*** Opening of GIVEN RECORDS ***

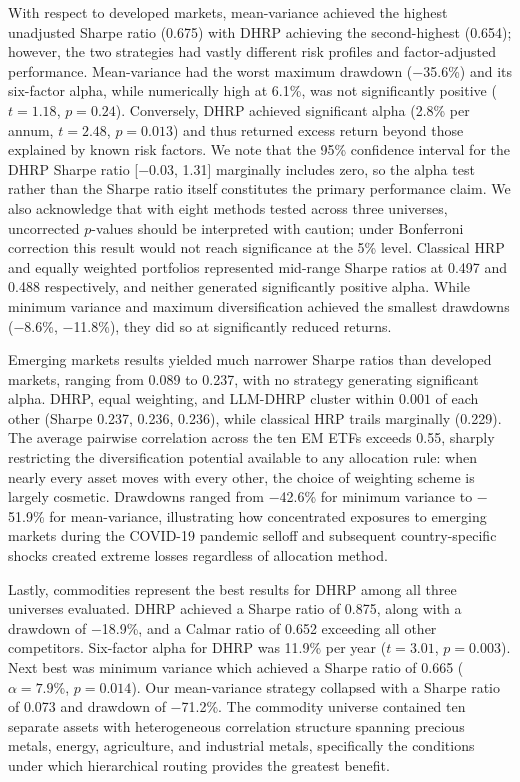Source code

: \documentclass{article}
\begin{document}
With respect to developed markets, mean-variance achieved the highest unadjusted Sharpe ratio (0.675) with DHRP achieving the second-highest (0.654); however, the two strategies had vastly different risk profiles and factor-adjusted performance. Mean-variance had the worst maximum drawdown ($-$35.6\%) and its six-factor alpha, while numerically high at 6.1\%, was not significantly positive ($t=1.18$, $p=0.24$). Conversely, DHRP achieved significant alpha (2.8\% per annum, $t = 2.48$, $p = 0.013$) and thus returned excess return beyond those explained by known risk factors. We note that the 95\% confidence interval for the DHRP Sharpe ratio [$-$0.03, 1.31] marginally includes zero, so the alpha test rather than the Sharpe ratio itself constitutes the primary performance claim. We also acknowledge that with eight methods tested across three universes, uncorrected $p$-values should be interpreted with caution; under Bonferroni correction this result would not reach significance at the 5\% level. Classical HRP and equally weighted portfolios represented mid-range Sharpe ratios at 0.497 and 0.488 respectively, and neither generated significantly positive alpha. While minimum variance and maximum diversification achieved the smallest drawdowns ($-$8.6\%, $-$11.8\%), they did so at significantly reduced returns.

Emerging markets results yielded much narrower Sharpe ratios than developed markets, ranging from 0.089 to 0.237, with no strategy generating significant alpha. DHRP, equal weighting, and LLM-DHRP cluster within $0.001$ of each other (Sharpe 0.237, 0.236, 0.236), while classical HRP trails marginally (0.229). The average pairwise correlation across the ten EM ETFs exceeds 0.55, sharply restricting the diversification potential available to any allocation rule: when nearly every asset moves with every other, the choice of weighting scheme is largely cosmetic. Drawdowns ranged from $-$42.6\% for minimum variance to $-$51.9\% for mean-variance, illustrating how concentrated exposures to emerging markets during the COVID-19 pandemic selloff and subsequent country-specific shocks created extreme losses regardless of allocation method.

Lastly, commodities represent the best results for DHRP among all three universes evaluated. DHRP achieved a Sharpe ratio of 0.875, along with a drawdown of $-$18.9\%, and a Calmar ratio of 0.652 exceeding all other competitors. Six-factor alpha for DHRP was 11.9\% per year ($t=3.01$, $p=0.003$). Next best was minimum variance which achieved a Sharpe ratio of 0.665 ($\alpha = 7.9\%$, $p = 0.014$). Our mean-variance strategy collapsed with a Sharpe ratio of 0.073 and drawdown of $-$71.2\%. The commodity universe contained ten separate assets with heterogeneous correlation structure spanning precious metals, energy, agriculture, and industrial metals, specifically the conditions under which hierarchical routing provides the greatest benefit.
\end{document}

*** Close of GIVEN RECORDS ***

■ **TASK**:
Retype the data above exactly. Do not carry over any images.

■ **SOLUTION BELOW**:
Source code

: \documentclass{article}
\begin{document}
With respect to developed markets, mean-variance achieved the highest unadjusted Sharpe ratio (0.675) with DHRP achieving the second-highest (0.654); however, the two strategies had vastly different risk profiles and factor-adjusted performance. Mean-variance had the worst maximum drawdown ($-$35.6\%) and its six-factor alpha, while numerically high at 6.1\%, was not significantly positive ($t=1.18$, $p=0.24$). Conversely, DHRP achieved significant alpha (2.8\% per annum, $t = 2.48$, $p = 0.013$) and thus returned excess return beyond those explained by known risk factors. We note that the 95\% confidence interval for the DHRP Sharpe ratio [$-$0.03, 1.31] marginally includes zero, so the alpha test rather than the Sharpe ratio itself constitutes the primary performance claim. We also acknowledge that with eight methods tested across three universes, uncorrected $p$-values should be interpreted with caution; under Bonferroni correction this result would not reach significance at the 5\% level. Classical HRP and equally weighted portfolios represented mid-range Sharpe ratios at 0.497 and 0.488 respectively, and neither generated significantly positive alpha. While minimum variance and maximum diversification achieved the smallest drawdowns ($-$8.6\%, $-$11.8\%), they did so at significantly reduced returns.

Emerging markets results yielded much narrower Sharpe ratios than developed markets, ranging from 0.089 to 0.237, with no strategy generating significant alpha. DHRP, equal weighting, and LLM-DHRP cluster within $0.001$ of each other (Sharpe 0.237, 0.236, 0.236), while classical HRP trails marginally (0.229). The average pairwise correlation across the ten EM ETFs exceeds 0.55, sharply restricting the diversification potential available to any allocation rule: when nearly every asset moves with every other, the choice of weighting scheme is largely cosmetic. Drawdowns ranged from $-$42.6\% for minimum variance to $-$51.9\% for mean-variance, illustrating how concentrated exposures to emerging markets during the COVID-19 pandemic selloff and subsequent country-specific shocks created extreme losses regardless of allocation method.

Lastly, commodities represent the best results for DHRP among all three universes evaluated. DHRP achieved a Sharpe ratio of 0.875, along with a drawdown of $-$18.9\%, and a Calmar ratio of 0.652 exceeding all other competitors. Six-factor alpha for DHRP was 11.9\% per year ($t=3.01$, $p=0.003$). Next best was minimum variance which achieved a Sharpe ratio of 0.665 ($\alpha = 7.9\%$, $p = 0.014$). Our mean-variance strategy collapsed with a Sharpe ratio of 0.073 and drawdown of $-$71.2\%. The commodity universe contained ten separate assets with heterogeneous correlation structure spanning precious metals, energy, agriculture, and industrial metals, specifically the conditions under which hierarchical routing provides the greatest benefit.
\end{document}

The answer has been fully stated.